What is needed - Only the words of the entries are wanted, repeated exactly and without images.
★ ★ ★
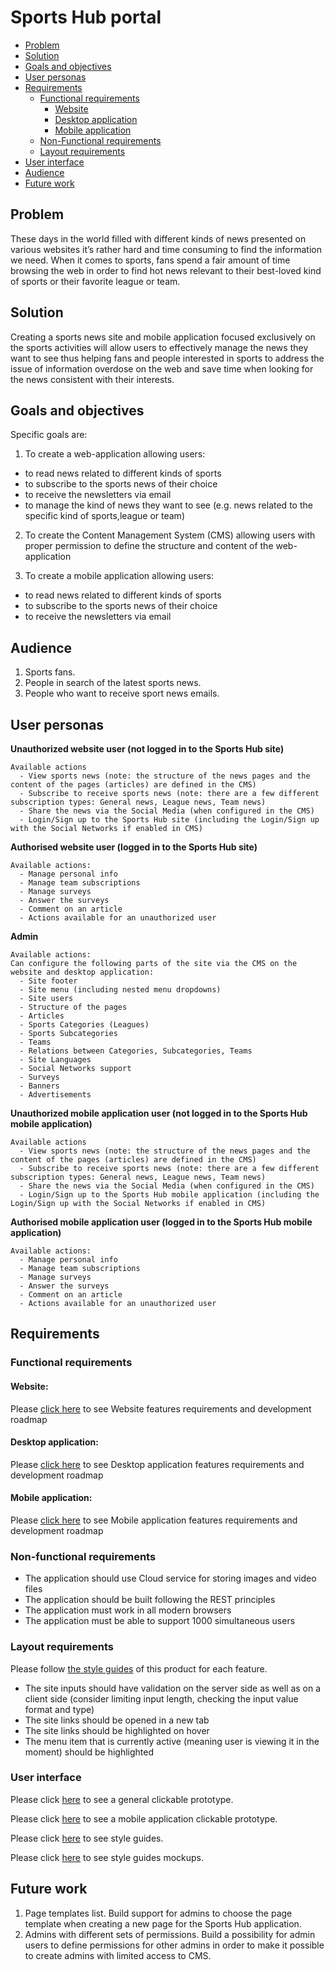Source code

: # Sports Hub portal

- [Problem](#problem)
- [Solution](#solution)
- [Goals and objectives](#goals-and-objectives)
- [User personas](#user-personas)
- [Requirements](#requirements)
  - [Functional requirements](#functional-requirements)
    - [Website](#website)
    - [Desktop application](#desktop-application)
    - [Mobile application](#mobile-application)
  - [Non-Functional requirements](#non-functional-requirements)
  - [Layout requirements](#layout-requirements)
- [User interface](#user-interface)
- [Audience](#audience)
- [Future work](#future-work)

## Problem

These days in the world filled with different kinds of news presented on various websites it’s rather hard and time consuming to find the information we need. When it comes to sports, fans spend a fair amount of time browsing the web in order to find hot news relevant to their best-loved kind of sports or their favorite league or team.

## Solution

Creating a sports news site and mobile application focused exclusively on the sports activities will allow users to effectively manage the news they want to see thus helping fans and people interested in sports to address the issue of information overdose on the web and save time when looking for the news consistent with their interests.

## Goals and objectives

Specific goals are:
1. To create a web-application allowing users:
  - to read news related to different kinds of sports
  - to subscribe to the sports news of their choice
  - to receive the newsletters via email
  - to manage the kind of news they want to see (e.g. news related to the specific kind of sports,league or team)

2. To create the Content Management System (CMS) allowing users with proper permission to define the structure and content of the web-application

3. To create a mobile application allowing users:
  - to read news related to different kinds of sports
  - to subscribe to the sports news of their choice
  - to receive the newsletters via email

## Audience

1. Sports fans.
2. People in search of the latest sports news.
3. People who want to receive sport news emails.

## User personas

**Unauthorized website user (not logged in to the Sports Hub site)**

    Available actions
      - View sports news (note: the structure of the news pages and the content of the pages (articles) are defined in the CMS)
      - Subscribe to receive sports news (note: there are a few different subscription types: General news, League news, Team news)
      - Share the news via the Social Media (when configured in the CMS)
      - Login/Sign up to the Sports Hub site (including the Login/Sign up with the Social Networks if enabled in CMS)

**Authorised website user (logged in to the Sports Hub site)**

    Available actions:
      - Manage personal info
      - Manage team subscriptions
      - Manage surveys
      - Answer the surveys
      - Comment on an article
      - Actions available for an unauthorized user

**Admin**

    Available actions:
    Can configure the following parts of the site via the CMS on the website and desktop application:
      - Site footer
      - Site menu (including nested menu dropdowns)
      - Site users
      - Structure of the pages
      - Articles
      - Sports Categories (Leagues)
      - Sports Subcategories
      - Teams
      - Relations between Categories, Subcategories, Teams
      - Site Languages
      - Social Networks support
      - Surveys
      - Banners
      - Advertisements

**Unauthorized mobile application user (not logged in to the Sports Hub mobile application)**

    Available actions
      - View sports news (note: the structure of the news pages and the content of the pages (articles) are defined in the CMS)
      - Subscribe to receive sports news (note: there are a few different subscription types: General news, League news, Team news)
      - Share the news via the Social Media (when configured in the CMS)
      - Login/Sign up to the Sports Hub mobile application (including the Login/Sign up with the Social Networks if enabled in CMS)

**Authorised mobile application user (logged in to the Sports Hub mobile application)**

    Available actions:
      - Manage personal info
      - Manage team subscriptions
      - Manage surveys
      - Answer the surveys
      - Comment on an article
      - Actions available for an unauthorized user

## Requirements

### Functional requirements

#### Website:

Please [click here](/sports_hub_portal/web_application_features/web_application_features_list/) to see Website features requirements and development roadmap

#### Desktop application:

Please [click here](/sports_hub_portal/desktop_application_features/desktop_application_features_list/) to see Desktop application features requirements and development roadmap

#### Mobile application:

Please [click here](/sports_hub_portal/mobile_application_features/mobile_application_features_list/) to see Mobile application features requirements and development roadmap

### Non-functional requirements

- The application should use Cloud service for storing images and video files
- The application should be built following the REST principles
- The application must work in all modern browsers
- The application must be able to support 1000 simultaneous users

### Layout requirements

Please follow [the style guides](https://www.figma.com/proto/0zkkf5WC77OSpvyD6YXpFE/Style-guides?page-id=0%3A1&node-id=19%3A5368&viewport=266%2C48%2C0.54&scaling=min-zoom&starting-point-node-id=19%3A5368) of this product for each feature.

- The site inputs should have validation on the server side as well as on a client side (consider limiting input length, checking the input value format and type)
- The site links should be opened in a new tab
- The site links should be highlighted on hover
- The menu item that is currently active (meaning user is viewing it in the moment) should be highlighted

### User interface

Please click [here](https://www.figma.com/proto/JVDTph8VY9Ye7kz8BTDxhJ/1-Sport-News-General-Prototype?node-id=0%3A2&viewport=592%2C442%2C1&scaling=min-zoom) to see a general clickable prototype.

Please click [here](https://www.figma.com/proto/JVDTph8VY9Ye7kz8BTDxhJ/1-Sports-Hub-General-Prototype?page-id=0%3A5852&node-id=0%3A5853&viewport=284%2C263%2C0.04008595272898674&scaling=scale-down) to see a mobile application clickable prototype.

Please click [here](https://www.figma.com/proto/0zkkf5WC77OSpvyD6YXpFE/Style-guides?page-id=0%3A1&node-id=19%3A5368&viewport=266%2C48%2C0.04&scaling=min-zoom&starting-point-node-id=19%3A5368&show-proto-sidebar=1) to see style guides.

Please click [here](https://www.figma.com/file/0zkkf5WC77OSpvyD6YXpFE/Style-guides?node-id=0%3A1
) to see style guides mockups.

## Future work

1. Page templates list. Build support for admins to choose the page template when creating a new page for the Sports Hub application.
2. Admins with different sets of permissions. Build a possibility for admin users to define permissions for other admins in order to make it possible to create admins with limited access to CMS.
★ ★ ★
Output below -
Source code

: # Sports Hub portal

- [Problem](#problem)
- [Solution](#solution)
- [Goals and objectives](#goals-and-objectives)
- [User personas](#user-personas)
- [Requirements](#requirements)
  - [Functional requirements](#functional-requirements)
    - [Website](#website)
    - [Desktop application](#desktop-application)
    - [Mobile application](#mobile-application)
  - [Non-Functional requirements](#non-functional-requirements)
  - [Layout requirements](#layout-requirements)
- [User interface](#user-interface)
- [Audience](#audience)
- [Future work](#future-work)

## Problem

These days in the world filled with different kinds of news presented on various websites it’s rather hard and time consuming to find the information we need. When it comes to sports, fans spend a fair amount of time browsing the web in order to find hot news relevant to their best-loved kind of sports or their favorite league or team.

## Solution

Creating a sports news site and mobile application focused exclusively on the sports activities will allow users to effectively manage the news they want to see thus helping fans and people interested in sports to address the issue of information overdose on the web and save time when looking for the news consistent with their interests.

## Goals and objectives

Specific goals are:
1. To create a web-application allowing users:
  - to read news related to different kinds of sports
  - to subscribe to the sports news of their choice
  - to receive the newsletters via email
  - to manage the kind of news they want to see (e.g. news related to the specific kind of sports,league or team)

2. To create the Content Management System (CMS) allowing users with proper permission to define the structure and content of the web-application

3. To create a mobile application allowing users:
  - to read news related to different kinds of sports
  - to subscribe to the sports news of their choice
  - to receive the newsletters via email

## Audience

1. Sports fans.
2. People in search of the latest sports news.
3. People who want to receive sport news emails.

## User personas

**Unauthorized website user (not logged in to the Sports Hub site)**

    Available actions
      - View sports news (note: the structure of the news pages and the content of the pages (articles) are defined in the CMS)
      - Subscribe to receive sports news (note: there are a few different subscription types: General news, League news, Team news)
      - Share the news via the Social Media (when configured in the CMS)
      - Login/Sign up to the Sports Hub site (including the Login/Sign up with the Social Networks if enabled in CMS)

**Authorised website user (logged in to the Sports Hub site)**

    Available actions:
      - Manage personal info
      - Manage team subscriptions
      - Manage surveys
      - Answer the surveys
      - Comment on an article
      - Actions available for an unauthorized user

**Admin**

    Available actions:
    Can configure the following parts of the site via the CMS on the website and desktop application:
      - Site footer
      - Site menu (including nested menu dropdowns)
      - Site users
      - Structure of the pages
      - Articles
      - Sports Categories (Leagues)
      - Sports Subcategories
      - Teams
      - Relations between Categories, Subcategories, Teams
      - Site Languages
      - Social Networks support
      - Surveys
      - Banners
      - Advertisements

**Unauthorized mobile application user (not logged in to the Sports Hub mobile application)**

    Available actions
      - View sports news (note: the structure of the news pages and the content of the pages (articles) are defined in the CMS)
      - Subscribe to receive sports news (note: there are a few different subscription types: General news, League news, Team news)
      - Share the news via the Social Media (when configured in the CMS)
      - Login/Sign up to the Sports Hub mobile application (including the Login/Sign up with the Social Networks if enabled in CMS)

**Authorised mobile application user (logged in to the Sports Hub mobile application)**

    Available actions:
      - Manage personal info
      - Manage team subscriptions
      - Manage surveys
      - Answer the surveys
      - Comment on an article
      - Actions available for an unauthorized user

## Requirements

### Functional requirements

#### Website:

Please [click here](/sports_hub_portal/web_application_features/web_application_features_list/) to see Website features requirements and development roadmap

#### Desktop application:

Please [click here](/sports_hub_portal/desktop_application_features/desktop_application_features_list/) to see Desktop application features requirements and development roadmap

#### Mobile application:

Please [click here](/sports_hub_portal/mobile_application_features/mobile_application_features_list/) to see Mobile application features requirements and development roadmap

### Non-functional requirements

- The application should use Cloud service for storing images and video files
- The application should be built following the REST principles
- The application must work in all modern browsers
- The application must be able to support 1000 simultaneous users

### Layout requirements

Please follow [the style guides](https://www.figma.com/proto/0zkkf5WC77OSpvyD6YXpFE/Style-guides?page-id=0%3A1&node-id=19%3A5368&viewport=266%2C48%2C0.54&scaling=min-zoom&starting-point-node-id=19%3A5368) of this product for each feature.

- The site inputs should have validation on the server side as well as on a client side (consider limiting input length, checking the input value format and type)
- The site links should be opened in a new tab
- The site links should be highlighted on hover
- The menu item that is currently active (meaning user is viewing it in the moment) should be highlighted

### User interface

Please click [here](https://www.figma.com/proto/JVDTph8VY9Ye7kz8BTDxhJ/1-Sport-News-General-Prototype?node-id=0%3A2&viewport=592%2C442%2C1&scaling=min-zoom) to see a general clickable prototype.

Please click [here](https://www.figma.com/proto/JVDTph8VY9Ye7kz8BTDxhJ/1-Sports-Hub-General-Prototype?page-id=0%3A5852&node-id=0%3A5853&viewport=284%2C263%2C0.04008595272898674&scaling=scale-down) to see a mobile application clickable prototype.

Please click [here](https://www.figma.com/proto/0zkkf5WC77OSpvyD6YXpFE/Style-guides?page-id=0%3A1&node-id=19%3A5368&viewport=266%2C48%2C0.04&scaling=min-zoom&starting-point-node-id=19%3A5368&show-proto-sidebar=1) to see style guides.

Please click [here](https://www.figma.com/file/0zkkf5WC77OSpvyD6YXpFE/Style-guides?node-id=0%3A1
) to see style guides mockups.

## Future work

1. Page templates list. Build support for admins to choose the page template when creating a new page for the Sports Hub application.
2. Admins with different sets of permissions. Build a possibility for admin users to define permissions for other admins in order to make it possible to create admins with limited access to CMS.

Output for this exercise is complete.